◆ **Task item**
The required output is every entry below, copied exactly.
● ● ● ● ● ● ●
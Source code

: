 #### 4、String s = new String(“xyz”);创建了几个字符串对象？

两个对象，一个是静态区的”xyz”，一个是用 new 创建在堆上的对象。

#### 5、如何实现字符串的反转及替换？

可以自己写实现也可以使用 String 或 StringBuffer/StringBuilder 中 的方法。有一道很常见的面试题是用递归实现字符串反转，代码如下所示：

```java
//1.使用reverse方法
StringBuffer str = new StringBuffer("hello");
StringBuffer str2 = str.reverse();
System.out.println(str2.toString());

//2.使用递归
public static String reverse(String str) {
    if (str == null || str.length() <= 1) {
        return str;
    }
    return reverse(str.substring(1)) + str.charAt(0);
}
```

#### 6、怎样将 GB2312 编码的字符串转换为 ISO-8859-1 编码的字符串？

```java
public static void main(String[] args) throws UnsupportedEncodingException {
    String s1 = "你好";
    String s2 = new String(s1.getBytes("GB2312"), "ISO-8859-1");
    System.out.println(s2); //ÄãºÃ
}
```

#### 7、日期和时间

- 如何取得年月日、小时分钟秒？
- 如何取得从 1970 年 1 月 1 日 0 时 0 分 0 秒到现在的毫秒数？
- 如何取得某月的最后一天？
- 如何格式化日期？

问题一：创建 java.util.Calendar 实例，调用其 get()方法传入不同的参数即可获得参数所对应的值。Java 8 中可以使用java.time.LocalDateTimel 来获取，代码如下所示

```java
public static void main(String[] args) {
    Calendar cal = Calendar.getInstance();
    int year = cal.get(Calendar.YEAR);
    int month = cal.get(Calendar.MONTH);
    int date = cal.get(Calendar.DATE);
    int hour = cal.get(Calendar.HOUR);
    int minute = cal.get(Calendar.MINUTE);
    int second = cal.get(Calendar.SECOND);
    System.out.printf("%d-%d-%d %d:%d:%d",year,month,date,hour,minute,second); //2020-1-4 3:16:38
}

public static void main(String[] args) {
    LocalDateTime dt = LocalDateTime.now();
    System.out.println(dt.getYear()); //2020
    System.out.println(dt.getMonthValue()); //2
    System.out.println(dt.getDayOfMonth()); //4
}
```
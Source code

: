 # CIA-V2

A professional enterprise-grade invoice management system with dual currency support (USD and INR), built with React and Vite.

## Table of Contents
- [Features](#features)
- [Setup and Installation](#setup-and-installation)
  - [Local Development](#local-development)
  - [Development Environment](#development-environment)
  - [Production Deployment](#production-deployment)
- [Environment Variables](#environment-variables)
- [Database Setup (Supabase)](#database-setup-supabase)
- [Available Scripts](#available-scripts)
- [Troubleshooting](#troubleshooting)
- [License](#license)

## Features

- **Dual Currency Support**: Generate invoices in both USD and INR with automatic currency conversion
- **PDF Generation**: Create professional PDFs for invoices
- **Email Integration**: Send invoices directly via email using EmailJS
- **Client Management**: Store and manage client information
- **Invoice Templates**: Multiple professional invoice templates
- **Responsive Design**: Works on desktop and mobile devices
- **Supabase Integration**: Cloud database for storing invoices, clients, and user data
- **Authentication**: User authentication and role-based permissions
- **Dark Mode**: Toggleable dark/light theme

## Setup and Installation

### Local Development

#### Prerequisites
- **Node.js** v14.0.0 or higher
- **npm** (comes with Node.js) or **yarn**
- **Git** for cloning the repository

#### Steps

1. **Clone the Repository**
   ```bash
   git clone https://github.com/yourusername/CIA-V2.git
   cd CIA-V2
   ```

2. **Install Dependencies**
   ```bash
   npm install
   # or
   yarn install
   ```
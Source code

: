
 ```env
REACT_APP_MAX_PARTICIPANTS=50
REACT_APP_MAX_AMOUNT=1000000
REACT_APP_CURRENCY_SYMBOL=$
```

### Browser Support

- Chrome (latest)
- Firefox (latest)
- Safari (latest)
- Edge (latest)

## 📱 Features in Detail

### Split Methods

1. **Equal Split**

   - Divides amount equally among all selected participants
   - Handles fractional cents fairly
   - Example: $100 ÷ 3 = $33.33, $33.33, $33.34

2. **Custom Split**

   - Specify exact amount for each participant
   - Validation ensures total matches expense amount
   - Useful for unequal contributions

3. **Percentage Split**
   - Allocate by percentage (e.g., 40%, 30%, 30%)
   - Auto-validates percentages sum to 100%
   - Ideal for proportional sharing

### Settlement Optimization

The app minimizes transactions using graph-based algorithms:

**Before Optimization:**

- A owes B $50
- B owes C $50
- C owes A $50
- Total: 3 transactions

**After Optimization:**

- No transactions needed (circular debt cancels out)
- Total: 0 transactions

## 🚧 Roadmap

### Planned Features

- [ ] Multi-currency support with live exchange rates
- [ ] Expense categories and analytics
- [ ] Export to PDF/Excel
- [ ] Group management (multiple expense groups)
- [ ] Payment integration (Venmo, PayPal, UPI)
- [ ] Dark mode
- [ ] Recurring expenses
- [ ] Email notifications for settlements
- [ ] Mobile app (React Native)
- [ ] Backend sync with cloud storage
● ● ● ● ● ● ●
◆ **Worked solution**
Source code

: #### 4、String s = new String(“xyz”);创建了几个字符串对象？

两个对象，一个是静态区的”xyz”，一个是用 new 创建在堆上的对象。

#### 5、如何实现字符串的反转及替换？

可以自己写实现也可以使用 String 或 StringBuffer/StringBuilder 中 的方法。有一道很常见的面试题是用递归实现字符串反转，代码如下所示：

```java
//1.使用reverse方法
StringBuffer str = new StringBuffer("hello");
StringBuffer str2 = str.reverse();
System.out.println(str2.toString());

//2.使用递归
public static String reverse(String str) {
    if (str == null || str.length() <= 1) {
        return str;
    }
    return reverse(str.substring(1)) + str.charAt(0);
}
```

#### 6、怎样将 GB2312 编码的字符串转换为 ISO-8859-1 编码的字符串？

```java
public static void main(String[] args) throws UnsupportedEncodingException {
    String s1 = "你好";
    String s2 = new String(s1.getBytes("GB2312"), "ISO-8859-1");
    System.out.println(s2); //ÄãºÃ
}
```

#### 7、日期和时间

- 如何取得年月日、小时分钟秒？
- 如何取得从 1970 年 1 月 1 日 0 时 0 分 0 秒到现在的毫秒数？
- 如何取得某月的最后一天？
- 如何格式化日期？

问题一：创建 java.util.Calendar 实例，调用其 get()方法传入不同的参数即可获得参数所对应的值。Java 8 中可以使用java.time.LocalDateTimel 来获取，代码如下所示

```java
public static void main(String[] args) {
    Calendar cal = Calendar.getInstance();
    int year = cal.get(Calendar.YEAR);
    int month = cal.get(Calendar.MONTH);
    int date = cal.get(Calendar.DATE);
    int hour = cal.get(Calendar.HOUR);
    int minute = cal.get(Calendar.MINUTE);
    int second = cal.get(Calendar.SECOND);
    System.out.printf("%d-%d-%d %d:%d:%d",year,month,date,hour,minute,second); //2020-1-4 3:16:38
}

public static void main(String[] args) {
    LocalDateTime dt = LocalDateTime.now();
    System.out.println(dt.getYear()); //2020
    System.out.println(dt.getMonthValue()); //2
    System.out.println(dt.getDayOfMonth()); //4
}
```
Source code

: # CIA-V2

A professional enterprise-grade invoice management system with dual currency support (USD and INR), built with React and Vite.

## Table of Contents
- [Features](#features)
- [Setup and Installation](#setup-and-installation)
  - [Local Development](#local-development)
  - [Development Environment](#development-environment)
  - [Production Deployment](#production-deployment)
- [Environment Variables](#environment-variables)
- [Database Setup (Supabase)](#database-setup-supabase)
- [Available Scripts](#available-scripts)
- [Troubleshooting](#troubleshooting)
- [License](#license)

## Features

- **Dual Currency Support**: Generate invoices in both USD and INR with automatic currency conversion
- **PDF Generation**: Create professional PDFs for invoices
- **Email Integration**: Send invoices directly via email using EmailJS
- **Client Management**: Store and manage client information
- **Invoice Templates**: Multiple professional invoice templates
- **Responsive Design**: Works on desktop and mobile devices
- **Supabase Integration**: Cloud database for storing invoices, clients, and user data
- **Authentication**: User authentication and role-based permissions
- **Dark Mode**: Toggleable dark/light theme

## Setup and Installation

### Local Development

#### Prerequisites
- **Node.js** v14.0.0 or higher
- **npm** (comes with Node.js) or **yarn**
- **Git** for cloning the repository

#### Steps

1. **Clone the Repository**
   ```bash
   git clone https://github.com/yourusername/CIA-V2.git
   cd CIA-V2
   ```

2. **Install Dependencies**
   ```bash
   npm install
   # or
   yarn install
   ```
Source code

:
 ```env
REACT_APP_MAX_PARTICIPANTS=50
REACT_APP_MAX_AMOUNT=1000000
REACT_APP_CURRENCY_SYMBOL=$
```

### Browser Support

- Chrome (latest)
- Firefox (latest)
- Safari (latest)
- Edge (latest)

## 📱 Features in Detail

### Split Methods

1. **Equal Split**

   - Divides amount equally among all selected participants
   - Handles fractional cents fairly
   - Example: $100 ÷ 3 = $33.33, $33.33, $33.34

2. **Custom Split**

   - Specify exact amount for each participant
   - Validation ensures total matches expense amount
   - Useful for unequal contributions

3. **Percentage Split**
   - Allocate by percentage (e.g., 40%, 30%, 30%)
   - Auto-validates percentages sum to 100%
   - Ideal for proportional sharing

### Settlement Optimization

The app minimizes transactions using graph-based algorithms:

**Before Optimization:**

- A owes B $50
- B owes C $50
- C owes A $50
- Total: 3 transactions

**After Optimization:**

- No transactions needed (circular debt cancels out)
- Total: 0 transactions

## 🚧 Roadmap

### Planned Features

- [ ] Multi-currency support with live exchange rates
- [ ] Expense categories and analytics
- [ ] Export to PDF/Excel
- [ ] Group management (multiple expense groups)
- [ ] Payment integration (Venmo, PayPal, UPI)
- [ ] Dark mode
- [ ] Recurring expenses
- [ ] Email notifications for settlements
- [ ] Mobile app (React Native)
- [ ] Backend sync with cloud storage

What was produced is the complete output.